After the server receives this confirmation packet, it closes the connection and enters the CLOSED state. After the client waited for a fixed period of time (two maximum segment life cycles, 2MSL, 2 Maximum Segment Lifetime), it did not receive an ACK from the server, thinking that the server had closed the connection normally, so it closed the connection and entered the CLOSED state.
Vernacular explanation:
Suppose that the client initiates a connection interrupt request, that is, sends a FIN message. After the server receives the FIN message, it means "I have no data to send to you on the client", but if you still have data that has not been sent, you don't need to close the Socket in a hurry, you can continue to send data. So you send an ACK first, "Tell the client that I have received your request, but I am not ready yet, please continue to wait for my message." At this time, the client side enters the FIN_WAIT state, and continues to wait for the FIN message from the server side. When the server side determines that the data has been sent, it sends a FIN message to the client side, "Tell the client side, well, I have finished sending the data here, and I am ready to close the connection". After receiving the FIN message, the client "knows that the connection can be closed, but he still doesn't believe in the network, because the server doesn't know to close it, so it enters the TIME_WAIT state after sending the ACK. If the server does not receive the ACK, it can restart Pass." After the server receives the ACK, "you know you can disconnect." If the client side waits for 2MSL and still does not receive a reply, it proves that the server side has been closed normally. Well, my client side can also close the connection. Ok, the TCP connection is closed like this!
problem:
- Why is there a three-way handshake when connecting and a four-way handshake when it is closed?
Answer: The three-way handshake is because when the server receives the SYN connection request message from the client, it can send a SYN+ACK message directly.

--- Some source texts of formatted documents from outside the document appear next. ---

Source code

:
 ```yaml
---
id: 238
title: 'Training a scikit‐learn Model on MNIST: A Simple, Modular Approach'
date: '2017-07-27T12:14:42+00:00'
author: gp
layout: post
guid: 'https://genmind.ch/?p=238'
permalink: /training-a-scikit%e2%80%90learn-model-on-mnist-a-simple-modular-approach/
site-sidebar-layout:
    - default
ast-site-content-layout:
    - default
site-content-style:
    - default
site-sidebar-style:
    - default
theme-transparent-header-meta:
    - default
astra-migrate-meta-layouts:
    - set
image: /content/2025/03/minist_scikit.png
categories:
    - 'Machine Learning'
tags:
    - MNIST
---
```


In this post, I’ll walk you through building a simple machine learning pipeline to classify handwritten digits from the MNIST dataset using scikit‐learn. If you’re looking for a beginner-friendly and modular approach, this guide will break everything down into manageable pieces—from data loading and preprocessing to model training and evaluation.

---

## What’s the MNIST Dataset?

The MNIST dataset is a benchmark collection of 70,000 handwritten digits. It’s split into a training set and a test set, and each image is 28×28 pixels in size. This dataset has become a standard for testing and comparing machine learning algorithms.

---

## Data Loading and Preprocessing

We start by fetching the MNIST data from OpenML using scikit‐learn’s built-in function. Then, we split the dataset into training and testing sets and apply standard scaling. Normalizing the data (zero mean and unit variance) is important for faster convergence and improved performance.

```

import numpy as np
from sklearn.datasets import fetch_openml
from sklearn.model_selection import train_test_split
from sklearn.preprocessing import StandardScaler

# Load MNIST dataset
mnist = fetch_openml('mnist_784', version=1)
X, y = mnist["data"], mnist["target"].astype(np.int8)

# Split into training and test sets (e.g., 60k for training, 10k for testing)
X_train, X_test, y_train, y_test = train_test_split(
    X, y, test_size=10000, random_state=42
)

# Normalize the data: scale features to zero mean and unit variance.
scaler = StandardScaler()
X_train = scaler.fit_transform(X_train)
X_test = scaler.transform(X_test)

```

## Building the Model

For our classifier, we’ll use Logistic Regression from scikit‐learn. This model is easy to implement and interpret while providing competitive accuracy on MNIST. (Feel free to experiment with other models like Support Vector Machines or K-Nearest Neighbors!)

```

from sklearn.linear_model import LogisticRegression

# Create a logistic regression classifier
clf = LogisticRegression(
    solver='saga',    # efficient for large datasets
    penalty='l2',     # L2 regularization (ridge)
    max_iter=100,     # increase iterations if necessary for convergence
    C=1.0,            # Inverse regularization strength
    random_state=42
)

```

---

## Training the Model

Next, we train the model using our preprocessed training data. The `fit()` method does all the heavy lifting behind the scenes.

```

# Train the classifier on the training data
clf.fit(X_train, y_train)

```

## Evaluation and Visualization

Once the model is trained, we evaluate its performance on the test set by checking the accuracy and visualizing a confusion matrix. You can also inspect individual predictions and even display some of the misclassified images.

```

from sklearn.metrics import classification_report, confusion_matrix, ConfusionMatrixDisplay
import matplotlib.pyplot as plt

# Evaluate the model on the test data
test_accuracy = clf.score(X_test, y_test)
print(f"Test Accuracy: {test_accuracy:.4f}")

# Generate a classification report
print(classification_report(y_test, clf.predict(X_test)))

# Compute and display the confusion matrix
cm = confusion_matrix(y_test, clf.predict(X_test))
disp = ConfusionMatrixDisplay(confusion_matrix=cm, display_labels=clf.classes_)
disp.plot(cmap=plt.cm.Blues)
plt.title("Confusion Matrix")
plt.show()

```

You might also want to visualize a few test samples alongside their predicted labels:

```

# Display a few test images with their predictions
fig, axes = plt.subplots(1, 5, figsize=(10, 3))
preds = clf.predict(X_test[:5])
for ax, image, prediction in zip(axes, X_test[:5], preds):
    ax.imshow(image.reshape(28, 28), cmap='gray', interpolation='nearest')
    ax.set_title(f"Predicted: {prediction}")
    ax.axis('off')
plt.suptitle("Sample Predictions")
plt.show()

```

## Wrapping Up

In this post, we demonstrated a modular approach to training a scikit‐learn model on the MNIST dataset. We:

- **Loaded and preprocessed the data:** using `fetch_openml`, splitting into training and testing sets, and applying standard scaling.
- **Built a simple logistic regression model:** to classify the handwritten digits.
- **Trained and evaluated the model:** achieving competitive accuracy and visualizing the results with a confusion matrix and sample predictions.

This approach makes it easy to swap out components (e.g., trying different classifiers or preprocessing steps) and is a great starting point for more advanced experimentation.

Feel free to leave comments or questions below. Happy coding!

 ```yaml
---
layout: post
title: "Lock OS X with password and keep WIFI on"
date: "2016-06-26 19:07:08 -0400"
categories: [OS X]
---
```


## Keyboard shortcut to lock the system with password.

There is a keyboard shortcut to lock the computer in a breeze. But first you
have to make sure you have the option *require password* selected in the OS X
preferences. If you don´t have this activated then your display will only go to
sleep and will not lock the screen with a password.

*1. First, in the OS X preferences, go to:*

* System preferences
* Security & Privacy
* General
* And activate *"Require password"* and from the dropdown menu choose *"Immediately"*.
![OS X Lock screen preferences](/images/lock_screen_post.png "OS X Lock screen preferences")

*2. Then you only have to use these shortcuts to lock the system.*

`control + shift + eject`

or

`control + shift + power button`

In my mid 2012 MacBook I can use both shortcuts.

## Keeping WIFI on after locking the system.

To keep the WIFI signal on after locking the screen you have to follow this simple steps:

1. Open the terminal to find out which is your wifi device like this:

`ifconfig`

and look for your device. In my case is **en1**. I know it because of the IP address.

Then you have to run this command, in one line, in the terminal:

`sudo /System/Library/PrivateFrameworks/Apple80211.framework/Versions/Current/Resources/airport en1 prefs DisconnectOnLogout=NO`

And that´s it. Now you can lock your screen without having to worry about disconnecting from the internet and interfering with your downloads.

The ACK packet is used for reply, and the SYN packet is used for synchronization.
However, when the connection is closed, when the server receives a FIN message, it may not immediately close the SOCKET (because there may be messages that have not been processed), so it can only reply with an ACK message first and tell the client, "You I received the FIN message sent". Only after all the messages on my Server side have been sent can I send FIN messages, so I cannot send them together. So it takes four steps to wave. - Why does the TIME_WAIT state need to pass 2MSL (maximum message segment survival time) to return to the CLOSE state?
Answer: Although it is reasonable to say that all four messages have been sent, we can directly enter the CLOSE state, but we must assume that the network is unreliable Yes, the last ACK can be lost. So the TIME_WAIT state is used to retransmit ACK packets that may be lost.